Key Ingredient for Healthy Families Post-Divorce–Family Dinners

 When you’re a single parent, there is no back-up. It’s parenting without a net. Amy Dickinson

Newly single parents struggle. They often feel alone. Scared. Directionless. If you find yourself in this boat–there’s hope.

One simple tradition gives definition to family life and provides a huge safety net for parents and children alike. Family dinners.

In every study performed, children who consistently experience family dinners fare better on the positive factors and reduce the negative. On the positive side, children’s:

  • Grades go up,
  • Involvement in extra-curricular activities goes up,
  • Self-esteem goes up, and
  • Close-knit, healthy relationships with family and friends go up.

Correspondingly, children’s drug usage, sexual promiscuity, and rebellion at school and home go down.

Family dinners offer single parents a key pathway to protecting children and creating healthy homes.

Yet, establishing the pattern can prove difficult especially for single parents.

Cut off from the partnership of marriage, single parents must do it all working, running the house, paying the bills, and raising the children. Finding energy to invest in conversation can overwhelm. The easiest option for a depleted parent is often to let television or iPad entertain children through dinner and until bed.

More, the dinner table often represents the former intact family. Some parents avoid sitting at the table because the memories hurt.

Yet, the safety net that family dinners offers children of divorce is too valuable to miss.

You can reap the advantages by starting simple. As you experience the benefits of deeper connection to your children, your children’s success at school, and the sheer enjoyment of sharing fellowship around a meal the tradition will take on a life of its own.

The plan can include:

  • Designate meal nights.  With hectic schedules, not every night works.

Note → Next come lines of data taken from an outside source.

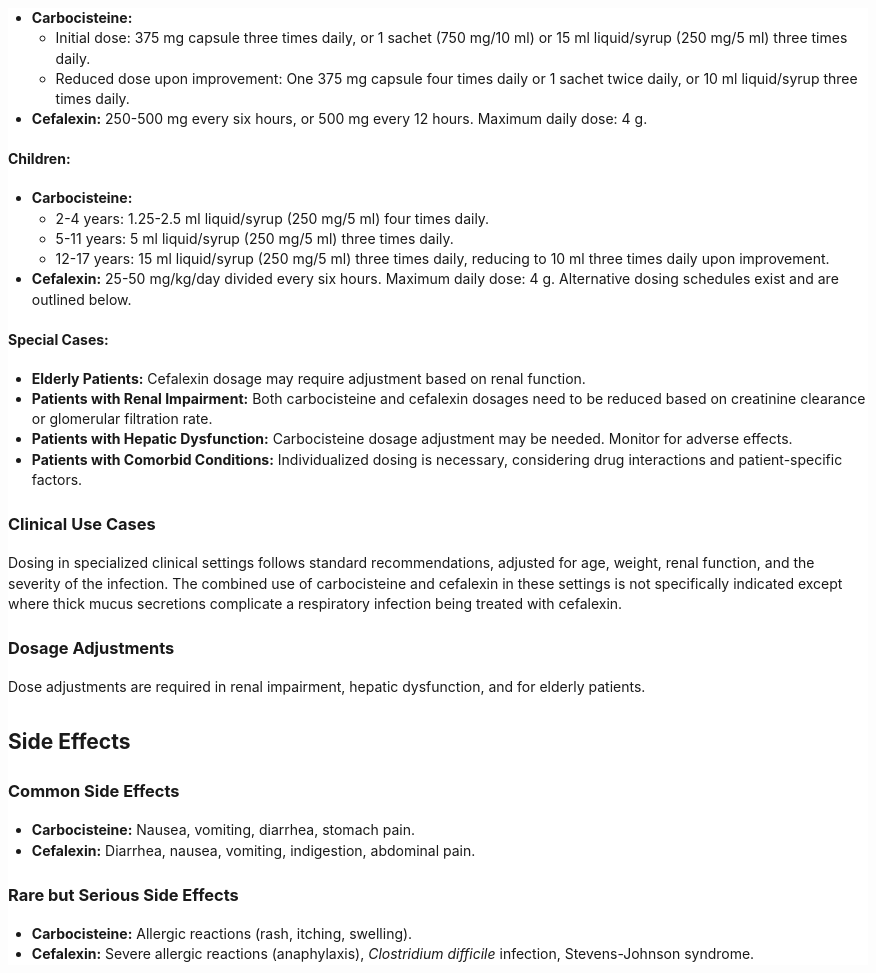 * **Carbocisteine:**
    * Initial dose: 375 mg capsule three times daily, or 1 sachet (750 mg/10 ml) or 15 ml liquid/syrup (250 mg/5 ml) three times daily.
    * Reduced dose upon improvement: One 375 mg capsule four times daily or 1 sachet twice daily, or 10 ml liquid/syrup three times daily. 
* **Cefalexin:** 250-500 mg every six hours, or 500 mg every 12 hours. Maximum daily dose: 4 g.


#### Children:

* **Carbocisteine:**
    * 2-4 years: 1.25-2.5 ml liquid/syrup (250 mg/5 ml) four times daily.
    * 5-11 years: 5 ml liquid/syrup (250 mg/5 ml) three times daily.
    * 12-17 years: 15 ml liquid/syrup (250 mg/5 ml) three times daily, reducing to 10 ml three times daily upon improvement.
* **Cefalexin:**  25-50 mg/kg/day divided every six hours. Maximum daily dose: 4 g. Alternative dosing schedules exist and are outlined below.

#### Special Cases:

* **Elderly Patients:** Cefalexin dosage may require adjustment based on renal function.
* **Patients with Renal Impairment:** Both carbocisteine and cefalexin dosages need to be reduced based on creatinine clearance or glomerular filtration rate. 
* **Patients with Hepatic Dysfunction:**  Carbocisteine dosage adjustment may be needed. Monitor for adverse effects.
* **Patients with Comorbid Conditions:** Individualized dosing is necessary, considering drug interactions and patient-specific factors.


### Clinical Use Cases

Dosing in specialized clinical settings follows standard recommendations, adjusted for age, weight, renal function, and the severity of the infection.  The combined use of carbocisteine and cefalexin in these settings is not specifically indicated except where thick mucus secretions complicate a respiratory infection being treated with cefalexin.


### Dosage Adjustments

Dose adjustments are required in renal impairment, hepatic dysfunction, and for elderly patients.


## Side Effects

### Common Side Effects

* **Carbocisteine:** Nausea, vomiting, diarrhea, stomach pain.
* **Cefalexin:**  Diarrhea, nausea, vomiting, indigestion, abdominal pain.

### Rare but Serious Side Effects

* **Carbocisteine:** Allergic reactions (rash, itching, swelling).
* **Cefalexin:** Severe allergic reactions (anaphylaxis), *Clostridium difficile* infection, Stevens-Johnson syndrome.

That’s ok. But, hectic schedules also make it easy to never eat together. Designate 2-3 nights to sit together, eat, and converse. Blocking the nights from other activities makes the habit a priority. Alternatively, nothing says the meal has to be dinner. If breakfast works better, do that. The idea is to have a regular meal together where parents and children connect.
  • Keep meals simple. Though nutritionists may cringe the meal doesn’t matter. Home-cooked or fast food put whatever works for the family on the table. The goal is to eat together. As kids get older and schedules allow, include them in the preparation. They learn a valuable skill while bonding with you in the kitchen.
  • Buy conversation starters. If family dinners haven’t been an element of family life, you may not know how to engage with each other. Games like Table Topics: Family or A Bit of Banter Jr. Edition offer ideas for beginning conversations. More, nothing says dinner must happen at the table. Spread a picnic blanket on the living room floor to play a board game or build a puzzle. Fun activities help families get used to the new pattern.

Though single parenting may feel like parenting without a net family dinners offer a proven investment in your children’s security and health. A key ingredient for successful single parenting.

If you would like more in-depth assistance in navigating the waters of single-parenthood email info@TheResolutionCenterIndy.com or call 317-344-9740 for information and support.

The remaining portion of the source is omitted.